The return period of an extremely hot and dry warm season that has a 100-year return period if temperature and precipitation were not correlated is reduced to merely 16 years in some regions due to the negative correlation between temperature and precipitation (fig. S2). This corresponds to a sixfold increase in likelihood (Fig. 3, A and B). The spatial distribution of this change in likelihood of extremely hot and dry warm seasons explains why some regions experience these compound events more often than others do. For example, averaged over central North America, the likelihood of a 100-year summer based on independent temperature and precipitation is increased by a factor 4.0 ± 0.9 because of their correlation. The likelihood of a 100-year event is increased by a factor of 3.6 ± 0.6 and 3.4 ± 0.5 in the Amazon and South Africa, respectively; by a factor of 3.2 ± 1.0 and 3.2 ± 0.5 in central Europe and South Asia, respectively; and by a factor of 3.0 ± 0.7 in East Asia (Fig. 3C). These numbers are based on state-of-the art climate models (see Materials and Methods) and are smaller for observation-based data sets (Fig. 3D), probably due to noise and incomplete coverage by weather stations (see Materials and Methods).

Greenhouse gas–induced climate change is projected to lead to a strong increase in temperature in many regions of the world, accompanied by differing trends in precipitation (*33*). Under the business-as-usual climate change scenario, the state-of-the-art climate models collected in the Coupled Model Intercomparison Project Phase 5 (CMIP5) project very large increases in the concurrent exceedance of the historical 90th percentiles of temperature and dryness during the warm season (Fig. 4A). In many regions, the occurrence rate of extremely hot and dry warm seasons increases by a factor of 10 between the historical time periods (1870–1969) and the 21st century. These exceptional changes are largely driven by strong long-term trends in temperature and precipitation. If we subtract these trends (see Materials and Methods), the CMIP5 models project and intensification of the predominant negative interannual correlation between temperature and precipitation in many regions of the world (Fig. 4B). That is, this negative interannual correlation between temperature and precipitation (Fig. 1) intensifies under future climate change, in addition to the change in mean climate. Particularly in the northern extratropics, but also in the Amazon region and in Indonesia, the change in negative correlation can be up to −0.2 in the model mean. Little change or a slight increase in correlation (that is, decrease in negative correlation) is projected in the Mediterranean, Central America, the Sahel, and northern and eastern Australia. As demonstrated below, an increase in negative correlation translates into an increase of the occurrence rate of extremely dry and hot warm seasons (see also Fig. 2C).
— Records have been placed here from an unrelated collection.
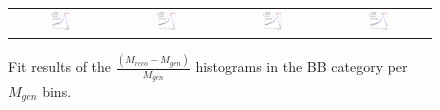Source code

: \begin{figure}[ht]
\begin{center}
\begin{tabular}{cccc}
      \includegraphics[width=0.22\textwidth]{figures/Zprime/2017/mass_resolution/High_Mass/BB_1400_2300}&
      \includegraphics[width=0.22\textwidth]{figures/Zprime/2017/mass_resolution/High_Mass/BB_2300_3500}&
      \includegraphics[width=0.22\textwidth]{figures/Zprime/2017/mass_resolution/High_Mass/BB_3500_4500}&
      \includegraphics[width=0.22\textwidth]{figures/Zprime/2017/mass_resolution/High_Mass/BB_4500_5000}\\
    \end{tabular}
    \caption{Fit results of the $\frac{(M_{reco} - M_{gen})}{M_{gen}}$ histograms in the BB category per $M_{gen}$ bins.
    \label{fig:fit_BB}}
  \end{center}
\end{figure}

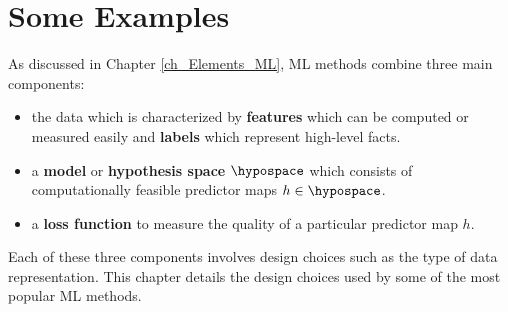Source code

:\documentclass[12pt]{report}
\begin{document}
\newpage
\chapter{Some Examples} 
\label{ch_some_examples}
As discussed in Chapter \ref{ch_Elements_ML}, ML methods combine 
three main components: 
\begin{itemize} 
\item the data which is characterized by {\bf features} which can be computed 
or measured easily and {\bf labels} which represent high-level facts. 
\item a {\bf model} or {\bf hypothesis space} $\hypospace$ which consists of 
computationally feasible predictor maps $h \in \hypospace$. 
\item a {\bf loss function} to measure the quality of a particular predictor map $h$. 
\end{itemize} 
Each of these three components involves design choices such as the type of 
data representation. This chapter details the design choices used by some of the 
most popular ML methods. 
\end{document}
Although important for assessments of future risks associated with climate extremes, the investigation of changes in the occurrence of compound events has received only limited attention so far (*5*, *6*). Here, we translate the detected changes in correlation between detrended temperature and precipitation into changes in likelihood of experiencing concurrent extremes. Counting the occurrence of events lying above the 90th percentile for temperature and below the 10th percentile of precipitation slightly increases between the two periods 1871–1969 and 2001–2100 (fig. S3), with spatial patterns approximately resembling the change in correlation (Fig. 4B). However, uncertainties are spatially high.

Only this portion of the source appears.